§ To do
Look through the data below. Show each line where the string "corundum" occurs.
○ ○ ○
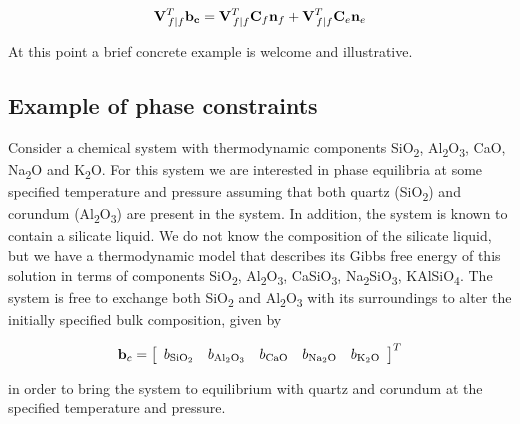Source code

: \documentclass[11pt, titlepage, twoside]{article}
\begin{document}
\begin{MPEquation}[!ht]
\begin{equation}
{\bf{V}}_{\left. f \right|f}^T{{\bf{b}}_{\bf{c}}} = {\bf{V}}_{\left. f \right|f}^T{{\bf{C}}_f}{{\bf{n}}_f} + {\bf{V}}_{\left. f \right|f}^T{{\bf{C}}_e}{{\bf{n}}_e}
\end{equation}
\label{MPEquationElement:9492D404-9C9A-4350-C66C-487C1B1942BF}
\end{MPEquation}
At this point a brief concrete example is welcome and illustrative.


\subsection{Example of phase constraints}\label{MPSection:B3C87549-4E0E-449C-A324-EC09BD655C23}

Consider a chemical system with thermodynamic components SiO\textsubscript{2}, Al\textsubscript{2}O\textsubscript{3}, CaO, Na\textsubscript{2}O and K\textsubscript{2}O. For this system we are interested in phase equilibria at some specified temperature and pressure assuming that both quartz (SiO\textsubscript{2}) and corundum (Al\textsubscript{2}O\textsubscript{3}) are present in the system. In addition, the system is known to contain a silicate liquid. We do not know the composition of the silicate liquid, but we have a thermodynamic model that describes its Gibbs free energy of this solution in terms of components SiO\textsubscript{2}, Al\textsubscript{2}O\textsubscript{3}, CaSiO\textsubscript{3}, Na\textsubscript{2}SiO\textsubscript{3}, KAlSiO\textsubscript{4}. The system is free to exchange both SiO\textsubscript{2} and Al\textsubscript{2}O\textsubscript{3} with its surroundings to alter the initially specified bulk composition, given by


\begin{MPEquation}[!ht]
\begin{equation}
{{\bf{b}}_c} = {\left[ {\begin{array}{*{20}{c}}
{{b_{{\rm{Si}}{{\rm{O}}_2}}}}&{{b_{{\rm{A}}{{\rm{l}}_2}{{\rm{O}}_3}}}}&{{b_{{\rm{CaO}}}}}&{{b_{{\rm{N}}{{\rm{a}}_2}{\rm{O}}}}}&{{b_{{{\rm{K}}_2}{\rm{O}}}}}
\end{array}} \right]^T}
\end{equation}
\label{MPEquationElement:59783F1B-FF14-4CA7-CFC5-7073E0E88D81}
\end{MPEquation}
in order to bring the system to equilibrium with quartz and corundum at the specified temperature and pressure.
\end{document}
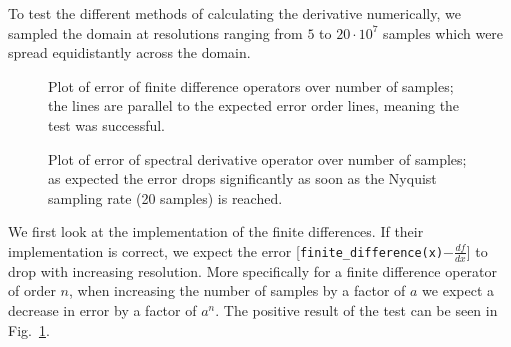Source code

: To test the different methods of calculating the derivative numerically, we sampled the domain at resolutions ranging from $5$ to $20\cdot 10^7$ samples which were spread equidistantly across the domain.
\begin{figure}[!h]
    \caption{Plot of error of finite difference operators over number of samples;
    the lines are parallel to the expected error order lines, meaning the test was successful.}
    \label{fig:derivative_error}
\end{figure}
\begin{figure}[!h]
    \caption{Plot of error of spectral derivative operator over number of samples;
    as expected the error drops significantly as soon as the Nyquist sampling rate (20 samples) is reached.}
    \label{fig:fft_error}
\end{figure}
We first look at the implementation of the finite differences.
If their implementation is correct, we expect the error [\texttt{finite\_difference(x)}$-\frac{df}{dx}$] to drop with increasing resolution.
More specifically for a finite difference operator of order $n$, when increasing the number of samples by a factor of $a$ we expect a decrease in error by a factor of $a^{n}$.
The positive result of the test can be seen in Fig.~\ref{fig:derivative_error}.

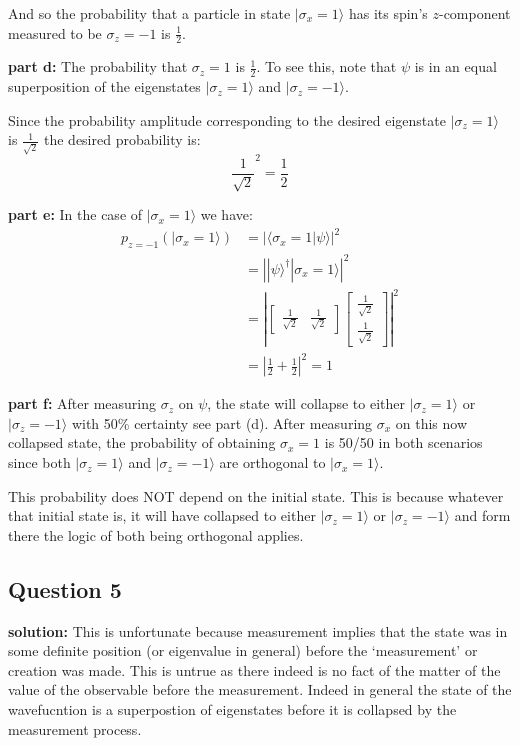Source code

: \documentclass{article}
\begin{document}
And so the probability that a particle in state $|\sigma_x=1\rangle$ has its spin's $z$-component measured to be $\sigma_z=-1$ is $\frac{1}{2}$.
\bigskip

\noindent\textbf{part d:} The probability that $\sigma_z=1$ is $\frac{1}{2}$. To see this, note that $\psi$ is in an equal superposition of the eigenstates $|\sigma_z=1\rangle$ and $|\sigma_z=-1\rangle$.

Since the probability amplitude corresponding to the desired eigenstate $|\sigma_z=1\rangle$ is $\frac{1}{\sqrt{2}}$ the desired probability is: 
$$\frac{1}{\sqrt{2}}^2=\frac{1}{2}$$
\bigskip

\noindent\textbf{part e:} In the case of $|\sigma_x=1\rangle$ we have:
\begin{align*}
    p_{z=-1}(|\sigma_x=1\rangle)&=\left|\langle\sigma_x=1|\psi\rangle\right|^2\\
    &=\left||\psi\rangle^\dagger|\sigma_x=1\rangle\right|^2\\
    &=\left|\begin{bmatrix}
        \frac{1}{\sqrt{2}}&\frac{1}{\sqrt{2}}
    \end{bmatrix}\begin{bmatrix}
        \frac{1}{\sqrt{2}}\\\frac{1}{\sqrt{2}}
    \end{bmatrix}\right|^2\\
    &=\left|\frac{1}{2}+\frac{1}{2}\right|^2=1
\end{align*}
\bigskip

\noindent\textbf{part f:} After measuring $\sigma_z$ on $\psi$, the state will collapse to either $|\sigma_z=1\rangle$ or $|\sigma_z=-1\rangle$ with 50\% certainty see part (d). After measuring $\sigma_x$ on this now collapsed state, the probability of obtaining $\sigma_x=1$ is 50/50 in both scenarios since both $|\sigma_z=1\rangle$ and $|\sigma_z=-1\rangle$ are orthogonal to $|\sigma_x=1\rangle$.

This probability does NOT depend on the initial state. This is because whatever that initial state is, it will have collapsed to either $|\sigma_z=1\rangle$ or $|\sigma_z=-1\rangle$ and form there the logic of both being orthogonal applies.

\subsection*{Question 5}
\noindent\textbf{solution:} This is unfortunate because measurement implies that the state was in some definite position (or eigenvalue in general) before the `measurement' or creation was made. This is untrue as there indeed is no fact of the matter of the value of the observable before the measurement. Indeed in general the state of the wavefucntion is a superpostion of eigenstates before it is collapsed by the measurement process.
\end{document}
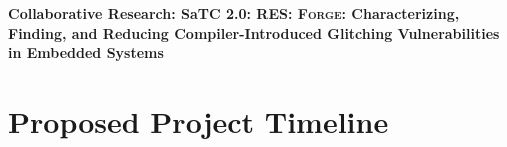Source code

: \documentclass[11pt,oneside,onecolumn,letterpaper]{article}
\newcommand{\sysname}{{\scshape Forge}\xspace}
\begin{document}

\begin{center}
{\large{\bf
Collaborative Research: SaTC 2.0: RES: \sysname: Characterizing, Finding, and Reducing Compiler-Introduced Glitching Vulnerabilities in Embedded Systems}}
\end{center}

















\section{Proposed Project Timeline}
\end{document}
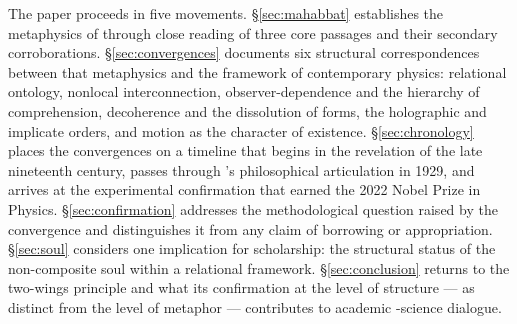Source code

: The paper proceeds in five movements.
\S\ref{sec:mahabbat} establishes the \bahai metaphysics of \mahabbat through
close reading of three core passages and their secondary corroborations.
\S\ref{sec:convergences} documents six structural correspondences between that
metaphysics and the framework of contemporary physics: relational ontology,
nonlocal interconnection, observer-dependence and the hierarchy of
comprehension, decoherence and the dissolution of forms, the holographic and
implicate orders, and motion as the character of existence.
\S\ref{sec:chronology} places the convergences on a timeline that begins in
the \bahai revelation of the late nineteenth century, passes through
\citeauthor{Whitehead1929}'s philosophical articulation in 1929, and arrives
at the experimental confirmation that earned the 2022 Nobel Prize in Physics.
\S\ref{sec:confirmation} addresses the methodological question raised by the
convergence and distinguishes it from any claim of borrowing or appropriation.
\S\ref{sec:soul} considers one implication for \bahai scholarship: the
structural status of the non-composite soul within a relational framework.
\S\ref{sec:conclusion} returns to the two-wings principle and what its
confirmation at the level of structure --- as distinct from the level of
metaphor --- contributes to academic \bahai-science dialogue.
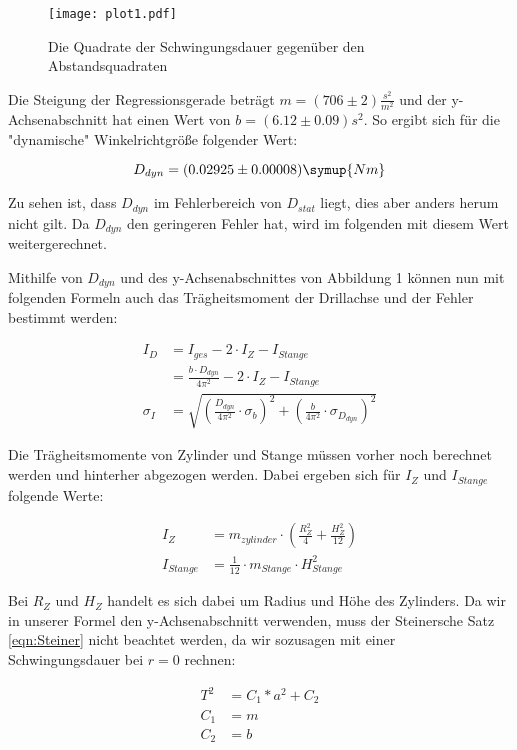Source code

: \begin{figure}
  \texttt{[image: plot1.pdf]}
  \caption{Die Quadrate der Schwingungsdauer gegenüber den Abstandsquadraten}
\end{figure}

Die Steigung der Regressionsgerade beträgt $m = (706 \pm 2) \frac{s^2}{m^2}$ und
der y-Achsenabschnitt hat einen Wert von $b = (6.12 \pm 0.09) s^2$. So ergibt sich für
die "dynamische" Winkelrichtgröße folgender Wert:

\begin{equation}
  D_{dyn} = (0.02925 \pm 0.00008) \symup{Nm}
\end{equation}

Zu sehen ist, dass $D_{dyn}$ im Fehlerbereich von $D_{stat}$ liegt, dies aber anders herum nicht
gilt. Da $D_{dyn}$ den geringeren Fehler hat, wird im folgenden mit diesem Wert weitergerechnet.

Mithilfe von $D_{dyn}$ und des y-Achsenabschnittes von Abbildung 1 können nun mit folgenden Formeln
auch das Trägheitsmoment der Drillachse und der Fehler bestimmt werden:

\begin{align}
  I_D        &= I_{ges} - 2 \cdot I_{Z} - I_{Stange}\\
             &= \frac{b \cdot D_{dyn}}{4 \pi^2} - 2 \cdot I_{Z} - I_{Stange}\\
  \sigma_I   &= \sqrt{ \left( \frac{D_{dyn}}{4\pi^2} \cdot \sigma_b \right) ^2 + \left( \frac{b}{4\pi^2} \cdot \sigma_{D_{dyn}} \right) ^2}
\end{align}

Die Trägheitsmomente von Zylinder und Stange müssen vorher noch berechnet werden und hinterher abgezogen werden.
Dabei ergeben sich für $I_{Z}$ und $I_{Stange}$ folgende Werte:

\begin{align}
  I_Z        &= m_{zylinder} \cdot \left( \frac{R_Z^2}{4} + \frac{H_Z^2}{12} \right)\\
  I_{Stange} &= \frac{1}{12} \cdot m_{Stange} \cdot H_{Stange}^2
\end{align}

Bei $R_Z$ und $H_Z$ handelt es sich dabei um Radius und Höhe des Zylinders. Da wir in unserer Formel
den y-Achsenabschnitt verwenden, muss der Steinersche Satz \eqref{eqn:Steiner} nicht beachtet werden, da wir sozusagen
mit einer Schwingungsdauer bei $r=0$ rechnen:

\begin{align}
  T^2 &= C_1 * a^2 + C_2 \\
  C_1 &= m \\
  C_2 &= b
\end{align}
○ ○ ○
§ Answer section
Consider a chemical system with thermodynamic components SiO\textsubscript{2}, Al\textsubscript{2}O\textsubscript{3}, CaO, Na\textsubscript{2}O and K\textsubscript{2}O. For this system we are interested in phase equilibria at some specified temperature and pressure assuming that both quartz (SiO\textsubscript{2}) and corundum (Al\textsubscript{2}O\textsubscript{3}) are present in the system. In addition, the system is known to contain a silicate liquid. We do not know the composition of the silicate liquid, but we have a thermodynamic model that describes its Gibbs free energy of this solution in terms of components SiO\textsubscript{2}, Al\textsubscript{2}O\textsubscript{3}, CaSiO\textsubscript{3}, Na\textsubscript{2}SiO\textsubscript{3}, KAlSiO\textsubscript{4}. The system is free to exchange both SiO\textsubscript{2} and Al\textsubscript{2}O\textsubscript{3} with its surroundings to alter the initially specified bulk composition, given by
in order to bring the system to equilibrium with quartz and corundum at the specified temperature and pressure.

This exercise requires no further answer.